Not enough uses for a new rendering, and it's not a shop so it wouldn't get a dot.
There have been positive feedbacks on treating aquarium like zoo, which seems reasonable (and easy?), and no negative one. Can you comment on that?
@pnorman: Please comment! Simply closing a topic when there is still need for discussion is not the best procedure for a community.
Any chance of revisiting this? According to Wikipedia and an internet search, there's only between 300 and 500 of them in the world anyway. So there will never be a large amount of the them mapped, but I still its worth rendering since they are major places. It could be either a dot or maybe someone could come up with an icon.
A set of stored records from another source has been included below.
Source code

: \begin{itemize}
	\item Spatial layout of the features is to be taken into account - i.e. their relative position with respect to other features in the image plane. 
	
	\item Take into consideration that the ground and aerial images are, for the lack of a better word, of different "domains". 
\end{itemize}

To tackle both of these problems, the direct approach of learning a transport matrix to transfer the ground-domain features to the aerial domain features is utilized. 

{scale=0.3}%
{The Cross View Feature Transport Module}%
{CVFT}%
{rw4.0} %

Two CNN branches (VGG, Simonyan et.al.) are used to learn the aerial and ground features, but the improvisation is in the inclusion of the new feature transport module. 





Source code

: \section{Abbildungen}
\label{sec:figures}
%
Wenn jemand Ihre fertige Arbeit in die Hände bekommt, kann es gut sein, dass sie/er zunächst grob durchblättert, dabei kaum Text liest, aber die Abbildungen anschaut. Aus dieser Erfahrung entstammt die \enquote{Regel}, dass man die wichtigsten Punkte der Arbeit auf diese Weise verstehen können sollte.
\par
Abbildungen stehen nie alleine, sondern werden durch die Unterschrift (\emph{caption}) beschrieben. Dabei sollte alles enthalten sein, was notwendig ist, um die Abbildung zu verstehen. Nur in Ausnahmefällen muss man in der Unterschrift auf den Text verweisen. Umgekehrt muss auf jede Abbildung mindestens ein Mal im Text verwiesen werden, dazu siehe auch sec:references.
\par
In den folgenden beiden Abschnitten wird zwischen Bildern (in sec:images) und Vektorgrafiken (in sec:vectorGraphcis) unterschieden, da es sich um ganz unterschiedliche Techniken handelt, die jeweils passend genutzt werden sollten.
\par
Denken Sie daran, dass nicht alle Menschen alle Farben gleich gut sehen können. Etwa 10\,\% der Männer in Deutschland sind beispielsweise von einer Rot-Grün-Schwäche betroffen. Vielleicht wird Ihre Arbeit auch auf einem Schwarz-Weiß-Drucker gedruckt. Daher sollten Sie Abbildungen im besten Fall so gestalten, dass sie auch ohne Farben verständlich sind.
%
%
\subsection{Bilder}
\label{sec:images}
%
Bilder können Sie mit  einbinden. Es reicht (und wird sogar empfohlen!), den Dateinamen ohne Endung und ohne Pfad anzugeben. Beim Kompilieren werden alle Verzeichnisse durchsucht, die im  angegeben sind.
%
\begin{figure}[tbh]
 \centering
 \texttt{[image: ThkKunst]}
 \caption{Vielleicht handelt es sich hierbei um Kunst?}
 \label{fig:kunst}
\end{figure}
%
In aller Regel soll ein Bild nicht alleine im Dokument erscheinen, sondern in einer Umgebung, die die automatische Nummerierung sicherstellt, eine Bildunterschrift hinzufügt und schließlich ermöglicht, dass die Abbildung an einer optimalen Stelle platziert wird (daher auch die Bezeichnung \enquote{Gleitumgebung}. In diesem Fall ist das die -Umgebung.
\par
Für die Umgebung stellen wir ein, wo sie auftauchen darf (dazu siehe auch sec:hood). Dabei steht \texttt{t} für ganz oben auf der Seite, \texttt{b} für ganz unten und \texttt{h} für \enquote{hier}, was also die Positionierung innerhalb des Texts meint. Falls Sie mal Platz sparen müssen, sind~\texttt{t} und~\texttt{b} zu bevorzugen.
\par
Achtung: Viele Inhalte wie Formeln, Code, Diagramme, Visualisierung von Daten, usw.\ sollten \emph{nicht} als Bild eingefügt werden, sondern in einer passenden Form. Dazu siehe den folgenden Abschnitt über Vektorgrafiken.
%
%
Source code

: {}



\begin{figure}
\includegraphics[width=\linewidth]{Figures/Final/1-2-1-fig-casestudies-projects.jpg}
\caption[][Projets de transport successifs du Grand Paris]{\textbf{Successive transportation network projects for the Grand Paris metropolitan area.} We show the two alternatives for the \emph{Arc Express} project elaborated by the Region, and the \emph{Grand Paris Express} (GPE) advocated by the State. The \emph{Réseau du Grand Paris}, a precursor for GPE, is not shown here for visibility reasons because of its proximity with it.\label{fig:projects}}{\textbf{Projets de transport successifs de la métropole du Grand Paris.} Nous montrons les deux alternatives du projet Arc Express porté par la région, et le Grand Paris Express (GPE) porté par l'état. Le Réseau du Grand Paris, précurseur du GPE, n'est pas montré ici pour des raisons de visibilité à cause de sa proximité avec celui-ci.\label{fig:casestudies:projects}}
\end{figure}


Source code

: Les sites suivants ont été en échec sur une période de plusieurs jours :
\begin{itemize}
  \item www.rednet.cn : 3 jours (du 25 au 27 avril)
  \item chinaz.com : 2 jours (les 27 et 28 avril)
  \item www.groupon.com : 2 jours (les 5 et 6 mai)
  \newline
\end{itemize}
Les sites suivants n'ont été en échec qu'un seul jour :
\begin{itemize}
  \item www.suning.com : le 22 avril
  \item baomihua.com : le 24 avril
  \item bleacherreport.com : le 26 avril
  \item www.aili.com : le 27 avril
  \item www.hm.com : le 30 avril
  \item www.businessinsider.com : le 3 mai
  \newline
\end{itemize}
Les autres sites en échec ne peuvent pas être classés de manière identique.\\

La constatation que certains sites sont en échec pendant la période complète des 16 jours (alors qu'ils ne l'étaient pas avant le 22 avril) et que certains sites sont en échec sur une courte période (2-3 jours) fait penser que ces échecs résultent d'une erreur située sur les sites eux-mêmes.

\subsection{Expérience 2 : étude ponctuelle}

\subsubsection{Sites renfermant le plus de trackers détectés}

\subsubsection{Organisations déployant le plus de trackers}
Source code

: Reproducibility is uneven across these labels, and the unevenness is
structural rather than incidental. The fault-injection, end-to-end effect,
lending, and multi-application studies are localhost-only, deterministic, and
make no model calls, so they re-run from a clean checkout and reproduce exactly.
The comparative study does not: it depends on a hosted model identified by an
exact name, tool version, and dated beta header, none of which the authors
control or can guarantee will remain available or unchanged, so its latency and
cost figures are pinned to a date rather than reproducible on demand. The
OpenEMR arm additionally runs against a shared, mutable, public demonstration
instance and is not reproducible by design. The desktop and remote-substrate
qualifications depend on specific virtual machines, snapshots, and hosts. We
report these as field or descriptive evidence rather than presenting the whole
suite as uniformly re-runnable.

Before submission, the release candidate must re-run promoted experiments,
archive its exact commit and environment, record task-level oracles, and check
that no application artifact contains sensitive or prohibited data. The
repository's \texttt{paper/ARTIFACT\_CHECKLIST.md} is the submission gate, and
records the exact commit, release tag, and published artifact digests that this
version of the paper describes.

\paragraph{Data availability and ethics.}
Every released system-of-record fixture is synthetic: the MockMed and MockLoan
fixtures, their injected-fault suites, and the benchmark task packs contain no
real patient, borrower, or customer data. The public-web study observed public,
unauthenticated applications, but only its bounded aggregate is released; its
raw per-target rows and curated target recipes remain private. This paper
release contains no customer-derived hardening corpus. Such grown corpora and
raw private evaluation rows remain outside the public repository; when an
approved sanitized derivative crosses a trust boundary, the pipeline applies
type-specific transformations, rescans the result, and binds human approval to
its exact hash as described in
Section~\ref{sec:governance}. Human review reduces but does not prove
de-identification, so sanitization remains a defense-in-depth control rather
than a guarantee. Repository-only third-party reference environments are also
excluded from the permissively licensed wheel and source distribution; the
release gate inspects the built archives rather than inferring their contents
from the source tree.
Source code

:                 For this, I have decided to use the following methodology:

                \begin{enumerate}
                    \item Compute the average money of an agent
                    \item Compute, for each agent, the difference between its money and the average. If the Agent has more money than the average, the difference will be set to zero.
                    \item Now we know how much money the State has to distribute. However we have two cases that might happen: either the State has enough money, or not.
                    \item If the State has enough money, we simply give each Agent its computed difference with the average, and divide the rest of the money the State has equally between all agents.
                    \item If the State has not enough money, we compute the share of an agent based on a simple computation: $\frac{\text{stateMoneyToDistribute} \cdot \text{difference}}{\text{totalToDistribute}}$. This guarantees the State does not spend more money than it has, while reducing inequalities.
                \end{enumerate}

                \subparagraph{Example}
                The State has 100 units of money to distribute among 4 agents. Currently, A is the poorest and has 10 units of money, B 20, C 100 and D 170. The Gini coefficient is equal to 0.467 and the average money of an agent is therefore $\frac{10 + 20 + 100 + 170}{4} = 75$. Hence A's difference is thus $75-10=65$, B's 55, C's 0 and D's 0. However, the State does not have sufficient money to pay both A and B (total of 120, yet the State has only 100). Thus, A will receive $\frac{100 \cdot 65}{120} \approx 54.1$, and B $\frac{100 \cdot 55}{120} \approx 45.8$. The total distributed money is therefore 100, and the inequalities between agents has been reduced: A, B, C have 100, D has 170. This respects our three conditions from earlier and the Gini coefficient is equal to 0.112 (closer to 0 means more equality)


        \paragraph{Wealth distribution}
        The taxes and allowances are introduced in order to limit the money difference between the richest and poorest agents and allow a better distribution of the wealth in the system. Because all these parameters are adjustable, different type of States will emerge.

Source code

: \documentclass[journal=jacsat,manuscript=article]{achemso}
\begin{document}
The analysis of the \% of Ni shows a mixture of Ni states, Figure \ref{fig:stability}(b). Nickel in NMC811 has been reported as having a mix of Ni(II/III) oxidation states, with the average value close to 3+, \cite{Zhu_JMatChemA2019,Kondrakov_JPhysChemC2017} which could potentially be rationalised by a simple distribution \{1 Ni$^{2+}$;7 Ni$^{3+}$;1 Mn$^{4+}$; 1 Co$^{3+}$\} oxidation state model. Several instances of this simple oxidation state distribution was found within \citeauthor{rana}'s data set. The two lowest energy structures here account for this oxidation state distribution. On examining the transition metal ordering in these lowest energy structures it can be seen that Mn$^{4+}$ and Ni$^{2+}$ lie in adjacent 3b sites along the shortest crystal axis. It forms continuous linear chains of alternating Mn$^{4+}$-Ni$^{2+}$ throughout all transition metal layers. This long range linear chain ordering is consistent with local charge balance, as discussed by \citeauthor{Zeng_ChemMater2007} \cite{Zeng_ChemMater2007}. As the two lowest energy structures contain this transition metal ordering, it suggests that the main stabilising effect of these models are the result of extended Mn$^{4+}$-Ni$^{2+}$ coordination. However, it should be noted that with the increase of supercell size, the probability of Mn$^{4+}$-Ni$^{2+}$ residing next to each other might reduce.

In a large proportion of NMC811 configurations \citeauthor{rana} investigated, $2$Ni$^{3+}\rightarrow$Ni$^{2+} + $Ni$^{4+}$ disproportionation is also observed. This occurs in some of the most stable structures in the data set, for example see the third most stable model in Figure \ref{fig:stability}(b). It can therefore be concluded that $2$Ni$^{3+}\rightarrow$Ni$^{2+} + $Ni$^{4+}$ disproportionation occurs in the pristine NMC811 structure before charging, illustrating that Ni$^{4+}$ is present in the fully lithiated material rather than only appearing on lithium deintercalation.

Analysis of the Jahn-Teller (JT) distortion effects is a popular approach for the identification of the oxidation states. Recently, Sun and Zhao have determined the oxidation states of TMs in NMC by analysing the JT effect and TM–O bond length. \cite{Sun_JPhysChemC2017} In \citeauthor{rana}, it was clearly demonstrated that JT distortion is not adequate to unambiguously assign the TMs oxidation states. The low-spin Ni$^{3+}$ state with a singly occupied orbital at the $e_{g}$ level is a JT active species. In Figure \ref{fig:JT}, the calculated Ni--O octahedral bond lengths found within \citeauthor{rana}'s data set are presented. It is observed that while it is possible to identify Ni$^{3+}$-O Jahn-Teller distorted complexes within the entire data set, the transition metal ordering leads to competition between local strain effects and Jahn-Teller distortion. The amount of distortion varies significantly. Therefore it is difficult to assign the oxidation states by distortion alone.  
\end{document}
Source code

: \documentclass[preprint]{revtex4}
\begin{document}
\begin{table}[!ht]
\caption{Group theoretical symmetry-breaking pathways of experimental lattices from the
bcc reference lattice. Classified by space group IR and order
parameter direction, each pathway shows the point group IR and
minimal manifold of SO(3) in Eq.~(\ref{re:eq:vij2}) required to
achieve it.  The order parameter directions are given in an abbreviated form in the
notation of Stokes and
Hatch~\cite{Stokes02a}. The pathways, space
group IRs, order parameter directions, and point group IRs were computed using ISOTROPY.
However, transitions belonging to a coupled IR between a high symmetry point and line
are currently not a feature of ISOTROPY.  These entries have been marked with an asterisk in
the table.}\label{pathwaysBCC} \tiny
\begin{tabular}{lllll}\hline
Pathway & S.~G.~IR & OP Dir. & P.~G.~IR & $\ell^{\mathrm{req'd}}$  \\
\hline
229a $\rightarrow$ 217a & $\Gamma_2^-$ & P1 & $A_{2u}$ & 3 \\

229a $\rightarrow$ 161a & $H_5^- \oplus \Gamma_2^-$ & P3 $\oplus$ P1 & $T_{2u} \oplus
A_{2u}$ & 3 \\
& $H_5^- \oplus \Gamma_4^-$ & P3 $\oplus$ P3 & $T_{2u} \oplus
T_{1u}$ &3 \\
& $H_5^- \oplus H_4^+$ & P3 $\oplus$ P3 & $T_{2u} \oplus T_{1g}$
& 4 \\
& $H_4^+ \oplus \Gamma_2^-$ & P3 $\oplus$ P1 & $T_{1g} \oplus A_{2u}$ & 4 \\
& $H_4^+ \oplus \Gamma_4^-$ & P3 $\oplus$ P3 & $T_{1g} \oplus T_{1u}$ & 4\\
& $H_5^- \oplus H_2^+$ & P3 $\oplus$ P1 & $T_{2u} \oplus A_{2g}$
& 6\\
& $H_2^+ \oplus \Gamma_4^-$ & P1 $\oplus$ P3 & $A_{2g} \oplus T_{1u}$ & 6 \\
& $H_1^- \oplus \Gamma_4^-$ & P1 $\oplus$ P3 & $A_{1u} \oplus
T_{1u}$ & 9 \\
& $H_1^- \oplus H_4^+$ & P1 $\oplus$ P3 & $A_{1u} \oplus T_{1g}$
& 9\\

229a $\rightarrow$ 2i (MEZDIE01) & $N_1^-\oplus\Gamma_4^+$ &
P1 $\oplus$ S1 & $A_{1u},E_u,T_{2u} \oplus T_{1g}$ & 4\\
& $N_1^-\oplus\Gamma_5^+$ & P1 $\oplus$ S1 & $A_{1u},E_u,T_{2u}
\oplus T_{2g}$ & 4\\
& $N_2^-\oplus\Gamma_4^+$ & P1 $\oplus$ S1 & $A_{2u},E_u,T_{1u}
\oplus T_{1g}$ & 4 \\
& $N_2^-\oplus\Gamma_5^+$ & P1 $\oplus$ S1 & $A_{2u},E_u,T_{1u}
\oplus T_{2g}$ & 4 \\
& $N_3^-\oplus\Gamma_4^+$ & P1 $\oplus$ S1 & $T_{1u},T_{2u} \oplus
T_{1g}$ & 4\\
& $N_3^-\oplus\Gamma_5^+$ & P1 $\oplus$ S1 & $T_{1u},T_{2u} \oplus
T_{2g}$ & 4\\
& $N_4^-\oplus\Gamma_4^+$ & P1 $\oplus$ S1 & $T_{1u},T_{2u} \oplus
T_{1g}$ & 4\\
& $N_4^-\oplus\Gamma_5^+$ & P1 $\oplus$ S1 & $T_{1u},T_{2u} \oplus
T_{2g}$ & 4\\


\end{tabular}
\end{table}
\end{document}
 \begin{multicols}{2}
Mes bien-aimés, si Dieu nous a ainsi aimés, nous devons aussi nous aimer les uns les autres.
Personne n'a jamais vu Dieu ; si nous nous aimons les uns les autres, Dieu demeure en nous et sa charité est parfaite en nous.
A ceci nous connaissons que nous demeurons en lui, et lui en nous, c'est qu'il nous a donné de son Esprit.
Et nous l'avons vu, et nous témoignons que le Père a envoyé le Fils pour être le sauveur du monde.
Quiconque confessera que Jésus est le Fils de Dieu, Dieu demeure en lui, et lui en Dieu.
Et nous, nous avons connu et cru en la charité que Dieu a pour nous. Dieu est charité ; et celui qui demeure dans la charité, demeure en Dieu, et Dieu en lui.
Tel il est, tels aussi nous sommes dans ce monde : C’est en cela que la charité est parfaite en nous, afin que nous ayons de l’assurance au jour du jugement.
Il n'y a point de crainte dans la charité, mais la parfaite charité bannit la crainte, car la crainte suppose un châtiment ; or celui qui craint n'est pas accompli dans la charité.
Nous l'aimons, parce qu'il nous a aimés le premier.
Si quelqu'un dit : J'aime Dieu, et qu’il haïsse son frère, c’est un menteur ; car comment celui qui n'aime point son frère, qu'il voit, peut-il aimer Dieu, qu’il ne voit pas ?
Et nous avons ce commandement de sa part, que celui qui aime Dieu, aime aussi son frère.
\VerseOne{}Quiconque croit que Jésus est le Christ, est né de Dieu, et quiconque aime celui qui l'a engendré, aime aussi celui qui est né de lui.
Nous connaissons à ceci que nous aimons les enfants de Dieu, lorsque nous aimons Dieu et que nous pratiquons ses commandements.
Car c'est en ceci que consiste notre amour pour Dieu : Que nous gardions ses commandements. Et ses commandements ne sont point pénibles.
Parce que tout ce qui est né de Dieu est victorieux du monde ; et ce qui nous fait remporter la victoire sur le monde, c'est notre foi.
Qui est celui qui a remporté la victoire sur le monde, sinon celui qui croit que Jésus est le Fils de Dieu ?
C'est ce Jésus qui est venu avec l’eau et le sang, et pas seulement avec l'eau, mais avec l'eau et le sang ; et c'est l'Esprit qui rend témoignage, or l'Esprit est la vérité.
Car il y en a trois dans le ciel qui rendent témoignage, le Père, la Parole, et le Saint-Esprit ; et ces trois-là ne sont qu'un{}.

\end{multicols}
A fish with some bubbles would be cool.
there's only between 300 and 500 of them in the world anyway
I am tempted to classify it as result of stupid tagging scheme and continue to ignore it (it should be tourism=attraction attraction=aquarium, unfortunately nobody spotted it).
Something that appears less than 1000 times worldwide should really try to use both one of more general tags and more specific one, to make easier to support it.
And given less than 500 usages worldwide I would not add special icon for that.
Ok. Just thought id ask. I hadn't considered it might be a miss tagging thing. I still think there might be some things with naturally low numbers worth special rendering, but this could, likely, not be one of them.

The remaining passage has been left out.